---
title: "sqlhelper"
output: rmarkdown::html_vignette
vignette: >
%\VignetteIndexEntry{sqlhelper}
%\VignetteEngine{knitr::rmarkdown}
%\VignetteEncoding{UTF-8}
---
```{r, include = FALSE}
knitr::opts_chunk$set(
collapse = TRUE,
comment = "#>"
)
```{r setup}
```
## Connections
Before you can execute any SQL you will need connections to the databases you
want to use. Either define them yourself (e.g. using `DBI::dbConnect()`), or
place their specifications in a yaml file and use `connect()`:
```{r}
library(sqlhelper)
conf_fn <- "examples/sqlhelper_db_conf.yml"
readLines(conf_fn) |>
writeLines()
connect(conf_fn)
```
`vignette("connections")` and `connect()` describe in detail how to specify and manage
connections. In particular, note that `sqlhelper` defines a configuration search
path. This means that if you tend to connect to the same databases in every
session, you can avoid supplying file names by placing yaml files in the search
path. Similarly, if you are a database admin you can supply connections to your
analysts by placing such a file in the site-wide directory of the search path.
## Executing files
`sqlhelper`'s principal function is `run_files()`; use it to execute files or
list of files. If you have used `connect()` to set up your connections you can
simply pass file names to `run_files()`.
```{r}
# Write iris to sqlhelper's default connection
DBI::dbWriteTable(default_conn(), name = "IRIS", value = iris)
# write some queries in a .sql file
file_to_run <- "examples/example.sql"
readLines(file_to_run) |> writeLines()
#Define a parameter
petal_length <- 1.3
# Run the queries and save the results
results <- run_files(file_to_run)
# Inspect the results. By default, run_files() returns a list of the results of
# each query in the files you provided. Results of a specific query can be accessed by the
# the name of the query. See the article 'Executing SQL' for more on named queries.
results
results$short_petal_setosa
```
This example illustrates two key aspects of `run_files()`. Queries can be
parameterized using the familiar `glue::glue_sql()` syntax, and queries can be
named using interpreted comments for easier access to the results. Other aspects
of execution can also be controlled using interpreted comments; `run_files()`
and `vignette("execution")` describe this in detail.
## Executing queries
For exploratory work you might just want to run some short queries interactively. Use the function `run_queries()` for this.
```{r}
# write some queries
my_queries <- c(
showtabs = "SELECT name FROM sqlite_schema WHERE type ='table' AND name NOT LIKE 'sqlite_%'",
how_many_irises = "select count(*) from iris"
)
# Run the queries and save the results
results <- run_queries(my_queries)
# Inspect the results. runqueries() returns a list with one element per query.

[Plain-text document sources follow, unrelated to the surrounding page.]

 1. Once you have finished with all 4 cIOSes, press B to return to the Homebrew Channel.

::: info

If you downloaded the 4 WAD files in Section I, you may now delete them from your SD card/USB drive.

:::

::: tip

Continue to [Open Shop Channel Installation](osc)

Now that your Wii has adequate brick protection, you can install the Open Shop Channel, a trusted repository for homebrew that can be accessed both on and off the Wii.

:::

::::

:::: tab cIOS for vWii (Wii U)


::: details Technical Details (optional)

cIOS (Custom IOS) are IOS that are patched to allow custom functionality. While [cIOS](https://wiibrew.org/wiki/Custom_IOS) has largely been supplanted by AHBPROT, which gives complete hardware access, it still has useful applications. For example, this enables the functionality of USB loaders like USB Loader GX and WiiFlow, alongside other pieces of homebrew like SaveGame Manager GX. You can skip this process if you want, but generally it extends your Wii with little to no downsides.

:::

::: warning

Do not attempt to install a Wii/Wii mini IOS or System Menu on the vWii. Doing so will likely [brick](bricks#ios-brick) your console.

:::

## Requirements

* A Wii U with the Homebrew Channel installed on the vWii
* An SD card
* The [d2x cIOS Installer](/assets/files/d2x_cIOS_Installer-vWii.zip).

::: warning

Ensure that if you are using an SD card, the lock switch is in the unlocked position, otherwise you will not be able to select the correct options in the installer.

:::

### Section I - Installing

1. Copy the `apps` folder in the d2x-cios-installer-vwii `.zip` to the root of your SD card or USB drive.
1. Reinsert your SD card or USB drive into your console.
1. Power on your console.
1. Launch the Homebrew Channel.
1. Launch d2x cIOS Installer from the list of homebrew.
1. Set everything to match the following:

# You can access them using the names of the queries:
results$showtabs
results$how_many_irises
```
`run_queries()` and `vignette("execution")` describe in detail the options for running individual queries.
## Preparing queries
Prior to execution, `run_files()` reads and prepares SQL files using the
functions `read_sql()` and `prepare_sql()` respectively. These functions can be
also be used in isolation to read and/or prepare SQL for execution without
actually executing it. This can be useful if you need paramaterize your SQL in a
differently (for example by using `DBI::dbBind()`), or if you need to debug your
parameterized SQL.